- [What you need to do] Would you return exactly the lines running from the one with "ao ensino de" to the bottom of the listing below, and no others?
________________________
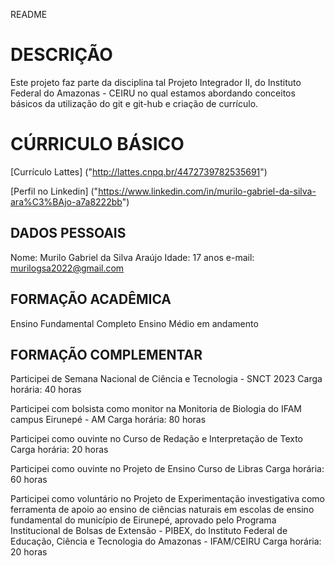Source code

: README

# DESCRIÇÃO

Este projeto faz parte da disciplina tal Projeto Integrador II, do Instituto Federal do Amazonas - CEIRU no qual estamos abordando conceitos básicos da utilização do git e git-hub e criação de currículo.

# CÚRRICULO BÁSICO

[Currículo Lattes] ("http://lattes.cnpq.br/4472739782535691")

[Perfil no Linkedin] ("https://www.linkedin.com/in/murilo-gabriel-da-silva-ara%C3%BAjo-a7a8222bb")
## DADOS PESSOAIS

Nome: Murilo Gabriel da Silva Araújo 
Idade: 17 anos 
e-mail: murilogsa2022@gmail.com

## FORMAÇÃO ACADÊMICA

Ensino Fundamental Completo 
Ensino Médio em andamento 

## FORMAÇÃO COMPLEMENTAR

Participei de Semana Nacional de Ciência e Tecnologia - SNCT 2023
Carga horária: 40 horas

Participei com bolsista como monitor na Monitoria de Biologia do IFAM campus Eirunepé - AM
Carga horária: 80 horas

Participei como ouvinte no Curso de Redação e Interpretação de Texto 
Carga horária: 20 horas

Participei como ouvinte no Projeto de Ensino Curso de Libras 
Carga horária: 60 horas

Participei como voluntário no Projeto de Experimentação investigativa como ferramenta de apoio
ao ensino de ciências naturais em escolas de ensino fundamental do município de Eirunepé, aprovado pelo Programa Institucional de Bolsas de Extensão - PIBEX, do Instituto Federal de Educação, Ciência e Tecnologia do Amazonas - IFAM/CEIRU
Carga horária: 20 horas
________________________
- [Response area]
ao ensino de ciências naturais em escolas de ensino fundamental do município de Eirunepé, aprovado pelo Programa Institucional de Bolsas de Extensão - PIBEX, do Instituto Federal de Educação, Ciência e Tecnologia do Amazonas - IFAM/CEIRU
Carga horária: 20 horas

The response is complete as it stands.